== Supplied material ==

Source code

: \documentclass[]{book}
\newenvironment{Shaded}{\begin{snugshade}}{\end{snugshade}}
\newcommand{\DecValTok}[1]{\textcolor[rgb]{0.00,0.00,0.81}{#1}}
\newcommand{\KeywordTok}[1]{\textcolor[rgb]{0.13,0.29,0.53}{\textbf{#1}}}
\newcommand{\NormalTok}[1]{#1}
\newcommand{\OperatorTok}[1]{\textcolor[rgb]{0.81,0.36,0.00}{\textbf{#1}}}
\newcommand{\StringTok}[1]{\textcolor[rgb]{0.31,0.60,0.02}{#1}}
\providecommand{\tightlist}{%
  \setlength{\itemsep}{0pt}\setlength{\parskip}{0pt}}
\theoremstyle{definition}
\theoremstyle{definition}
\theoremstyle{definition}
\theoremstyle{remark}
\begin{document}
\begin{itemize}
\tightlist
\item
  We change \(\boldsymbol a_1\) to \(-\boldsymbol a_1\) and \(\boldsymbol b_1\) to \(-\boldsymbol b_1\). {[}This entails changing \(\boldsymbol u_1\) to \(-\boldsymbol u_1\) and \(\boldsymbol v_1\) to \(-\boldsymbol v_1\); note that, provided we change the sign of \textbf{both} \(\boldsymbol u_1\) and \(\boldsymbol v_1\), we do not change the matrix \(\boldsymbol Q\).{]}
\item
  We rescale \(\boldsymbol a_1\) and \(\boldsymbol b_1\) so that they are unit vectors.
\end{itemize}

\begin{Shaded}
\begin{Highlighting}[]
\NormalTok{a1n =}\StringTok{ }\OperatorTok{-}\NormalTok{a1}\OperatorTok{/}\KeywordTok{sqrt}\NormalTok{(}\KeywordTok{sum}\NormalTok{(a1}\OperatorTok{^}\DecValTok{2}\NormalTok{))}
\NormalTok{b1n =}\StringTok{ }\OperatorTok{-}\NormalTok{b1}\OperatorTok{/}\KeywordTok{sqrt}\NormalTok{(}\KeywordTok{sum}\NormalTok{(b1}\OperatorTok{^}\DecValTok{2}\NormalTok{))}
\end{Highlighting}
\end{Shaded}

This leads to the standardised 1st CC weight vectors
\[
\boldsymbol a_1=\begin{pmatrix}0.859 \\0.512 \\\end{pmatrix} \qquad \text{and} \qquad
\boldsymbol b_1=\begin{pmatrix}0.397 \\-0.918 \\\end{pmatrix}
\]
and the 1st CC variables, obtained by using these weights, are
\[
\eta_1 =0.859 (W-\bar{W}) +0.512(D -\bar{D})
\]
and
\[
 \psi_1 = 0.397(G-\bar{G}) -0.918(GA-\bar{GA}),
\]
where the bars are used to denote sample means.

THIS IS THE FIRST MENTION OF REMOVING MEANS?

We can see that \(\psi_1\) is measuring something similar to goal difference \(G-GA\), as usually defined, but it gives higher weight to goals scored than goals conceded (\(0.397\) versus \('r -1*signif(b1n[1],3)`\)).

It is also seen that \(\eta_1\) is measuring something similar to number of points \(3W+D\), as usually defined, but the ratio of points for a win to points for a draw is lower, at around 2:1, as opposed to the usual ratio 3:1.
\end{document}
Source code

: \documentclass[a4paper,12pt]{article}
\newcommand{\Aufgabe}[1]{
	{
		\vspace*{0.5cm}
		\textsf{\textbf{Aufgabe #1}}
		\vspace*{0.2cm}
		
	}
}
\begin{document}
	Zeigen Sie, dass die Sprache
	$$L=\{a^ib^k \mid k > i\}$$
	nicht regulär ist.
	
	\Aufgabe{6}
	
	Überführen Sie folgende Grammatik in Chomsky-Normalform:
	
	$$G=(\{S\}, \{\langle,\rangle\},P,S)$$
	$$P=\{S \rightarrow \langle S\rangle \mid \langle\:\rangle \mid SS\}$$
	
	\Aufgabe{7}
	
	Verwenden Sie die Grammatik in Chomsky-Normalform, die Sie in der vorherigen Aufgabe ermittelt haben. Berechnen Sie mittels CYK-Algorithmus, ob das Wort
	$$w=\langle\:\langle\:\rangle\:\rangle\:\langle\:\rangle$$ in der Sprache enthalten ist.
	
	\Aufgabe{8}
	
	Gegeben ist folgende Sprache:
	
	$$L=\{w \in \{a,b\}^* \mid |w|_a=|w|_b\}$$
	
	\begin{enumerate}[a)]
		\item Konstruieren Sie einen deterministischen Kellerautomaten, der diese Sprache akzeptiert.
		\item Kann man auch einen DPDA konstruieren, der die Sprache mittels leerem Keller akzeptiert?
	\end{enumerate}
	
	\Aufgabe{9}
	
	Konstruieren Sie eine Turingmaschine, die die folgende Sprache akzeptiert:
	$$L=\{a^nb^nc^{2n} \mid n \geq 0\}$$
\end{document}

===

> [Work instruction] Give every entry again, exactly as it reads.

> [Written solution]
Source code

: \documentclass[]{book}
\newenvironment{Shaded}{\begin{snugshade}}{\end{snugshade}}
\newcommand{\DecValTok}[1]{\textcolor[rgb]{0.00,0.00,0.81}{#1}}
\newcommand{\KeywordTok}[1]{\textcolor[rgb]{0.13,0.29,0.53}{\textbf{#1}}}
\newcommand{\NormalTok}[1]{#1}
\newcommand{\OperatorTok}[1]{\textcolor[rgb]{0.81,0.36,0.00}{\textbf{#1}}}
\newcommand{\StringTok}[1]{\textcolor[rgb]{0.31,0.60,0.02}{#1}}
\providecommand{\tightlist}{%
  \setlength{\itemsep}{0pt}\setlength{\parskip}{0pt}}
\theoremstyle{definition}
\theoremstyle{definition}
\theoremstyle{definition}
\theoremstyle{remark}
\begin{document}
\begin{itemize}
\tightlist
\item
  We change \(\boldsymbol a_1\) to \(-\boldsymbol a_1\) and \(\boldsymbol b_1\) to \(-\boldsymbol b_1\). {[}This entails changing \(\boldsymbol u_1\) to \(-\boldsymbol u_1\) and \(\boldsymbol v_1\) to \(-\boldsymbol v_1\); note that, provided we change the sign of \textbf{both} \(\boldsymbol u_1\) and \(\boldsymbol v_1\), we do not change the matrix \(\boldsymbol Q\).{]}
\item
  We rescale \(\boldsymbol a_1\) and \(\boldsymbol b_1\) so that they are unit vectors.
\end{itemize}

\begin{Shaded}
\begin{Highlighting}[]
\NormalTok{a1n =}\StringTok{ }\OperatorTok{-}\NormalTok{a1}\OperatorTok{/}\KeywordTok{sqrt}\NormalTok{(}\KeywordTok{sum}\NormalTok{(a1}\OperatorTok{^}\DecValTok{2}\NormalTok{))}
\NormalTok{b1n =}\StringTok{ }\OperatorTok{-}\NormalTok{b1}\OperatorTok{/}\KeywordTok{sqrt}\NormalTok{(}\KeywordTok{sum}\NormalTok{(b1}\OperatorTok{^}\DecValTok{2}\NormalTok{))}
\end{Highlighting}
\end{Shaded}

This leads to the standardised 1st CC weight vectors
\[
\boldsymbol a_1=\begin{pmatrix}0.859 \\0.512 \\\end{pmatrix} \qquad \text{and} \qquad
\boldsymbol b_1=\begin{pmatrix}0.397 \\-0.918 \\\end{pmatrix}
\]
and the 1st CC variables, obtained by using these weights, are
\[
\eta_1 =0.859 (W-\bar{W}) +0.512(D -\bar{D})
\]
and
\[
 \psi_1 = 0.397(G-\bar{G}) -0.918(GA-\bar{GA}),
\]
where the bars are used to denote sample means.

THIS IS THE FIRST MENTION OF REMOVING MEANS?

We can see that \(\psi_1\) is measuring something similar to goal difference \(G-GA\), as usually defined, but it gives higher weight to goals scored than goals conceded (\(0.397\) versus \('r -1*signif(b1n[1],3)`\)).

It is also seen that \(\eta_1\) is measuring something similar to number of points \(3W+D\), as usually defined, but the ratio of points for a win to points for a draw is lower, at around 2:1, as opposed to the usual ratio 3:1.
\end{document}
Source code

: \documentclass[a4paper,12pt]{article}
\newcommand{\Aufgabe}[1]{
	{
		\vspace*{0.5cm}
		\textsf{\textbf{Aufgabe #1}}
		\vspace*{0.2cm}
		
	}
}
\begin{document}
	Zeigen Sie, dass die Sprache
	$$L=\{a^ib^k \mid k > i\}$$
	nicht regulär ist.
	
	\Aufgabe{6}
	
	Überführen Sie folgende Grammatik in Chomsky-Normalform:
	
	$$G=(\{S\}, \{\langle,\rangle\},P,S)$$
	$$P=\{S \rightarrow \langle S\rangle \mid \langle\:\rangle \mid SS\}$$
	
	\Aufgabe{7}
	
	Verwenden Sie die Grammatik in Chomsky-Normalform, die Sie in der vorherigen Aufgabe ermittelt haben. Berechnen Sie mittels CYK-Algorithmus, ob das Wort
	$$w=\langle\:\langle\:\rangle\:\rangle\:\langle\:\rangle$$ in der Sprache enthalten ist.
	
	\Aufgabe{8}
	
	Gegeben ist folgende Sprache:
	
	$$L=\{w \in \{a,b\}^* \mid |w|_a=|w|_b\}$$
	
	\begin{enumerate}[a)]
		\item Konstruieren Sie einen deterministischen Kellerautomaten, der diese Sprache akzeptiert.
		\item Kann man auch einen DPDA konstruieren, der die Sprache mittels leerem Keller akzeptiert?
	\end{enumerate}
	
	\Aufgabe{9}
	
	Konstruieren Sie eine Turingmaschine, die die folgende Sprache akzeptiert:
	$$L=\{a^nb^nc^{2n} \mid n \geq 0\}$$
\end{document}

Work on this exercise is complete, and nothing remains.